Oreti beach tues mrng w 4bft noon w 4bft aft w 4bft seas 2.50 mtr frm sw

Colac bay tues mrng w 4bft noon sw 4bft aft w 4bft seas 3.50mtr frm sw Colac bay

wed mrng w 3bft noon w 3bft aft sw 3bft seas 3mtr frmsw

Satellite Text Messages Received from Freya:

46.22 168.02 Riverton very tough day but satisfying (now…) I had enough! 🙂

Packing went fast, and I was on the water at 6am, waving Meri, Iand and Bruce good bye. It felt good to wave some good people good bye! They were all very helpfull, thanks again!

The morning tide flushed me easily out of the Bluff harbour entrance, and I started turning west soon. The sheltered harbour became soon windy as forecasted around the rocks, and wind and swell against created lovely waters es expected…but there was still that more quiet gap between the main stream (race) and the rocks, not really an eddy, as the stream was still strongly with me. But I didn’t at least had to paddle in the main tidal race area. But it felt like paddling against a wall of wind…there might have been force 4 further down at Oreti beach, but around that rocky shoreline it was funneling somehow harder. But the tide was stronger than the wind, and amazingly I made still good progress of about 6km/hr. Not too bad!

Means I arrived at my tida lunch stop Bombay Rock in time at 10.30 am. Going more into the Mokomoko Inlet showed that in that shallow area the water was breaking in wide big surflines, nothing inviting to cut across, but I was sneaking close to the rocks again and caught only one big surfwave sideways I had to brace into. The water bacame soon quiet, and I landed on the first inviting beach at low tide whith the one and only farmhouse. I guessed I might walk up and knock at the door if there would be a place for a hot cuppa to warm up a bit.

Two dogs were barking loud as I approached, I waited for about 10 min with the dogs making that noise if someone would show up somewhere, but either the people didn’t care about the dogs barking or they weren’t at home, what I guessed, as I didn’t see any sign of life anywhere.

I decided this won’t be a good place to wait for the tide turning, as the end of the sandy beach was still under the high tide line with big boulders, and I paddled a short distance to teh next remote one, which looked a bit longer sandy.

Walking up and down didn’t really warm me up, I had a bit of a rest in a sheltered hey stack of the farm, but I guessed at 1 pm better get going even with the tide still against you rather than freezing here and getting bored…

Passing the surfline again close to the rocks, and then I headed directly to Howells Point, still hoping I could make it to Colac Bay tonight with the helpp of the turning tide later.

The first two hours weren’t a good decision to start paddling already, as the tide across the bay was not extremely stopping me, but enough to make only about 2-2,5 km/hr…nothing really worth the effort.
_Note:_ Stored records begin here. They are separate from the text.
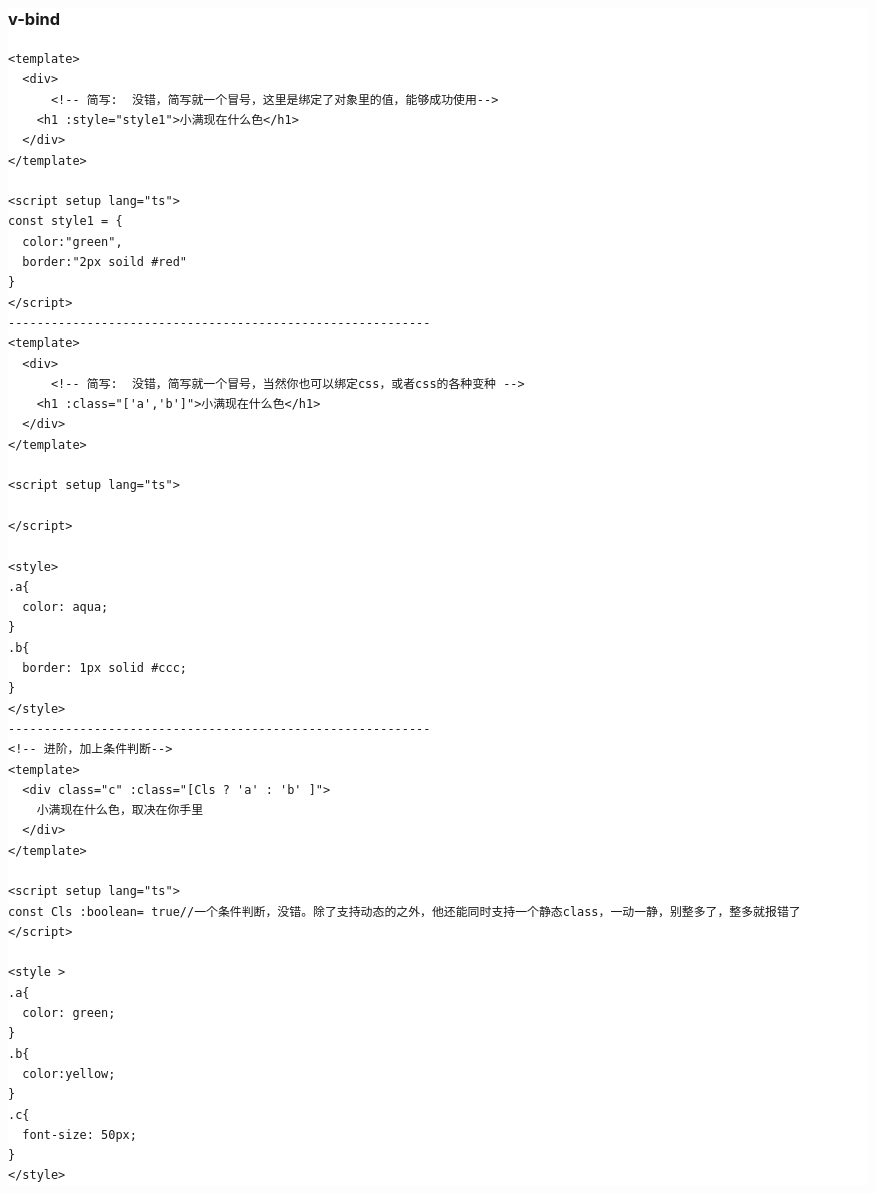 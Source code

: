 ### v-bind

```vue
<template>
  <div>
      <!-- 简写:	没错，简写就一个冒号，这里是绑定了对象里的值，能够成功使用-->
    <h1 :style="style1">小满现在什么色</h1>
  </div>
</template>

<script setup lang="ts">
const style1 = {
  color:"green",
  border:"2px soild #red"
}
</script>
-----------------------------------------------------------
<template>
  <div>
      <!-- 简写:	没错，简写就一个冒号，当然你也可以绑定css，或者css的各种变种 -->
    <h1 :class="['a','b']">小满现在什么色</h1>
  </div>
</template>

<script setup lang="ts">

</script>

<style>
.a{
  color: aqua;
}
.b{
  border: 1px solid #ccc;
}
</style>
-----------------------------------------------------------
<!-- 进阶，加上条件判断-->
<template>
  <div class="c" :class="[Cls ? 'a' : 'b' ]">
    小满现在什么色，取决在你手里
  </div>
</template>

<script setup lang="ts">
const Cls :boolean= true//一个条件判断，没错。除了支持动态的之外，他还能同时支持一个静态class，一动一静，别整多了，整多就报错了
</script>

<style >
.a{
  color: green;
}
.b{
  color:yellow;
}
.c{
  font-size: 50px;
}
</style>
```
But I realized later it was good I started already…

Wind force 4-5 from west, swell 2,50 – 3,50 m from sw, and the tide still not with me…who wants to paddle that? At least I got warmer than waiting at the beach.

The swell was breaking frequently, and sitting on a 3m high swell with breaking crests on top is wet sometimes…I had to concentrate every second watching what the water was doing, and leant several times fully into the breaking wave not to get knocked over. I couldn’t tell I was uncomfortable, actually felt just right challenged, but when I *really* had to roll…who knows.

I shouldn’t have been out there, and I shouldn’t have cut across. But I did. I was underestimating the weaker tide not helping me too much later in the open beach compared to the stretch from Bluff to Bombay Rock.

My main concern was the "estimated arrival time" on the GPS, which showed the 100 m marks extremely slowly passing by the first two hours, my only motivation measurement to keep on going. When the tide turned the "estimated arrival time" must get down from "midnight" to a decent arrival time at Howells Point I thought…actually I almost prayed "please, tide, help me, this is too slow otherwise to reach the other side…" and turning to Oreti Beach was not the most inviting option either for a safe landing.

Looking at the rough stuff around me I thought a kayak is much more suitable to wriggle around those waves in slow speed than any bigger motorboat with higher speed would be happy to go…in fact there was no boat to be seen anywhere. And I was wondering if there would be a rescue boat or a helicopter coming, just in case…but I’d rather paddled into the night than giving up.

Some sea birds struggled hard in the strong wind to do their circles around me as usual, one almost landed on my head!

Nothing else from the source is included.